Übrigens,
der allererste Tag (mit Flug!J!) ist jetzt im Blog erhältlich. Wir haben es endlich
geschafft diesen fertig zu stellen, war gar nicht so einfach, das nebenbei noch
zu machen, es kam immer etwas dazwischen.
Dieser Donnerstag
war, auf Wunsch der Damenwelt, etwas entspannter. So folgte nach dem Frühstück
ein Sonnenbad am campeigenen Pool mit Karten schreiben und lesen. Die Ruhe
hielt bis zum Mittag, als von den Herren der Vorschlag kam, man müsse doch
heute noch was machen. Also aus der Poolgaderobe ab in die Wandersachen und den
Eingang zum Park suchen, über den von seinem Namensgeber, dem ersten und
einzigen Siedler und Mormonen, Ebeneezer Bryce, 1880 gesagt wurde: „Ein
verdammter Platz, eine Kuh zu verlieren!“. Da wir bisher nicht kontrolliert
worden waren bezüglich Annual Pass etc., nahmen wir an, dass uns das noch bevor
stand. Richtig, wir fanden den Parkeingang vorbei an der „Bryce City“ und
bekamen eine aussagekräftige Karte. Ersteinmal ins Visitor Center, in dem es
von Touristen nur so wimmelte. Hier konnte man einen Präriehund adoptieren, im
Museum ein Stachelschwein betrachten, auf einem Holzpferd sitzen...

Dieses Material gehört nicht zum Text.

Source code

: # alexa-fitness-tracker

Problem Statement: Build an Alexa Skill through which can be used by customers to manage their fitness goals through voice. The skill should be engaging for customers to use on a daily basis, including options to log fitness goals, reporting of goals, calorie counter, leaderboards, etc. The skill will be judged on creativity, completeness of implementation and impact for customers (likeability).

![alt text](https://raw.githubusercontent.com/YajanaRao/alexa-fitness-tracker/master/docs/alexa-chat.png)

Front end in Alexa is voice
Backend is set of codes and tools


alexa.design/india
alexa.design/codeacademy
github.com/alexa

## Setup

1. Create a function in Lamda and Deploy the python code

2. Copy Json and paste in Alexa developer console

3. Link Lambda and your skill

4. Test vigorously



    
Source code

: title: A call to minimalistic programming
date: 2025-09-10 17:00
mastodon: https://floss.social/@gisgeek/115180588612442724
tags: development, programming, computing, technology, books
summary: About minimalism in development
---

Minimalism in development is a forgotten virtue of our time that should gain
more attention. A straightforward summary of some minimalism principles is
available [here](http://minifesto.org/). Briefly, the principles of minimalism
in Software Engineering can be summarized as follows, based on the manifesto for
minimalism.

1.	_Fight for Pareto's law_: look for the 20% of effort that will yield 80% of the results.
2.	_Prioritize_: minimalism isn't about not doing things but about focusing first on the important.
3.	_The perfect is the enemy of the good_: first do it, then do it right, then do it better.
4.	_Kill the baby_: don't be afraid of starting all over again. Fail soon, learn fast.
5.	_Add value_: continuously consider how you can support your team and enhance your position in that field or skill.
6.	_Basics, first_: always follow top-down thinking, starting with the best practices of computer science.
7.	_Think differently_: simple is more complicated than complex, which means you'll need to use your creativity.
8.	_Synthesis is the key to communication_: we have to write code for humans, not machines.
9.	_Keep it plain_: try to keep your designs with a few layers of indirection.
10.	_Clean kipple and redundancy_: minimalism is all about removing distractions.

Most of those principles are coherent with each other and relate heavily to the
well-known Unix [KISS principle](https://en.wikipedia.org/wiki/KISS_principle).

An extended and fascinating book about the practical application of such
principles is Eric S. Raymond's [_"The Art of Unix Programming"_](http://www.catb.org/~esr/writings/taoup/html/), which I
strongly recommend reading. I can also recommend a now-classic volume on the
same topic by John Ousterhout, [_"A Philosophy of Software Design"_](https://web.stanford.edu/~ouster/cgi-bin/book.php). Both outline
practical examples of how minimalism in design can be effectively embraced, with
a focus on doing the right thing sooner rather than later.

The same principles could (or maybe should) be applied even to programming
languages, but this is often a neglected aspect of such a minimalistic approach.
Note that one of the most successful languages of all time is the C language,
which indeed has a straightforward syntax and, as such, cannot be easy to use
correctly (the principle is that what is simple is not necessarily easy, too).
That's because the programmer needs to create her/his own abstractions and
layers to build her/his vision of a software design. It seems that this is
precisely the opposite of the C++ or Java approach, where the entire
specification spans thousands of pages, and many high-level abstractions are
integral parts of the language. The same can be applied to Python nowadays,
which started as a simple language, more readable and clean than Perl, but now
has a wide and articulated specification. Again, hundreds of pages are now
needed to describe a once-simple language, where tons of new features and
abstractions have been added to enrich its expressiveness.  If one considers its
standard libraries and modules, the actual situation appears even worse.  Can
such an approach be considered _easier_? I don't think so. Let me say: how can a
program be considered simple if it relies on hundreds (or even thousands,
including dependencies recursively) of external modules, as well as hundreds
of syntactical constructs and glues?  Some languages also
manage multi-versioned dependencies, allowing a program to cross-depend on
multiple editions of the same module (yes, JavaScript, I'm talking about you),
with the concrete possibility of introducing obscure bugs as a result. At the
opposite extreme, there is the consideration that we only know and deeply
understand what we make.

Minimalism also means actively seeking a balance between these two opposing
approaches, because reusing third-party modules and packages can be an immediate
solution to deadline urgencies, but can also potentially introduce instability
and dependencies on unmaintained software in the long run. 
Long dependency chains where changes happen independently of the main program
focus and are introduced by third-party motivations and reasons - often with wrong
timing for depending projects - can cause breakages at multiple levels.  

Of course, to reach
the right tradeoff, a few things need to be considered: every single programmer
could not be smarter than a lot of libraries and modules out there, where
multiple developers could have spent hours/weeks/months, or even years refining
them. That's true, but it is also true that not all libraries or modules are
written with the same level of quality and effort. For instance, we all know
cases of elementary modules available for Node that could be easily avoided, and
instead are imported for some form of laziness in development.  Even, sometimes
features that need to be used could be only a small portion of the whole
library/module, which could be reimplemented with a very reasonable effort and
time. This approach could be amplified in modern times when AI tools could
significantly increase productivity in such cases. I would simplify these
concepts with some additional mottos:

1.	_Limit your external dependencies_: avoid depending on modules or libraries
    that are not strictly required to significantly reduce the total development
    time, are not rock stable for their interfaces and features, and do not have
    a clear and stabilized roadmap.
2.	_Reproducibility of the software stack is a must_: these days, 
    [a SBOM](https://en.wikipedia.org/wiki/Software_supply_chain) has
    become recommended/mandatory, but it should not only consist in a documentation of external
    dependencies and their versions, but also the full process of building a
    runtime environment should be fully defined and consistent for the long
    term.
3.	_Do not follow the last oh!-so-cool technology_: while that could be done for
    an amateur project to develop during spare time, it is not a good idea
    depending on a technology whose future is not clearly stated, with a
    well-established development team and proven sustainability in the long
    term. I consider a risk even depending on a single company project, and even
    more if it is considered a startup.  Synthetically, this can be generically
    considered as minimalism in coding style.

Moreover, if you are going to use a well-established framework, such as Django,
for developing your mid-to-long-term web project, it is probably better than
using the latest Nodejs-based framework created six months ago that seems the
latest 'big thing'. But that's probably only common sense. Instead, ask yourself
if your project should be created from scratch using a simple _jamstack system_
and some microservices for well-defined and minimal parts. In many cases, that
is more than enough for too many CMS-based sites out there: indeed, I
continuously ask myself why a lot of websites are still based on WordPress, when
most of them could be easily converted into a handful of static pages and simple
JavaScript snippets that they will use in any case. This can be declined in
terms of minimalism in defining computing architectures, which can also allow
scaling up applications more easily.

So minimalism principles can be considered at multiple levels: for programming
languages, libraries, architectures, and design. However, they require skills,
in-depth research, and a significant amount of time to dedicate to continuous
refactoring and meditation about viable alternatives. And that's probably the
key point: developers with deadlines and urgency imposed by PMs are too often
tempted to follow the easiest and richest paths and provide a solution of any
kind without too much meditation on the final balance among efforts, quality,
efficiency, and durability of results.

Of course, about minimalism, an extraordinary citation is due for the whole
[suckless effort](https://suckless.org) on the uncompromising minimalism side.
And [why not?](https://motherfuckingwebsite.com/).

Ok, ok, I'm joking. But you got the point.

Aufkleber, Postkarten und anderes
erwerben (was wir auch taten J!) und den örtlichen Rangern ein Ohr abkauen. Dies
taten auch die meisten Touristen und wir schlossen uns dem an, um Informationen
darüber zu bekommen, wo man das RV stehen lassen konnte, um mit dem kostenlosen
Shuttlebus fahren zu können und ob man am nächsten Tag schon zum Sunrise in den
Park kamen. Dafür bekamen wir noch einen sehr effektiven Typ: Wir sollten nicht
zum dafür ausgewiesenem Sunrise – Point fahren, sondern zum Bryce Point, von wo
aus man den besten Überblick über das „Bryce Amphitheater“ haben sollte. Gesagt
getan, Papa und Hannes stellten das Auto auf dem vorgesehenen Parkplatz ab,
während Mama und Jule die Shuttlebushaltestelle suchten. Dabei kamen wir an dem
Rangerprogramm – Timetable vorbei, auf dem ein für diesen Abend ausgewiesener
Vortrag über Aliens verzeichnet warJ! Wenig später stiegen wir zu unserer
Busfahrerin April in den Shuttlebus und ließen uns von ihr zu den „View –
Points“ kutschieren, wobei sie uns einiges erklärte und sogar für die Antilopen
anhielt. Zuerst stiegen wir am empfohlenen Inspiration Point aus, wo wir auf
unsere unfreundlichen deutschen Nachbarn vom Campground trafen und auf nette
deutsche Leute. Mit diesen war ein Herr und seine Tochter / Freundin (?)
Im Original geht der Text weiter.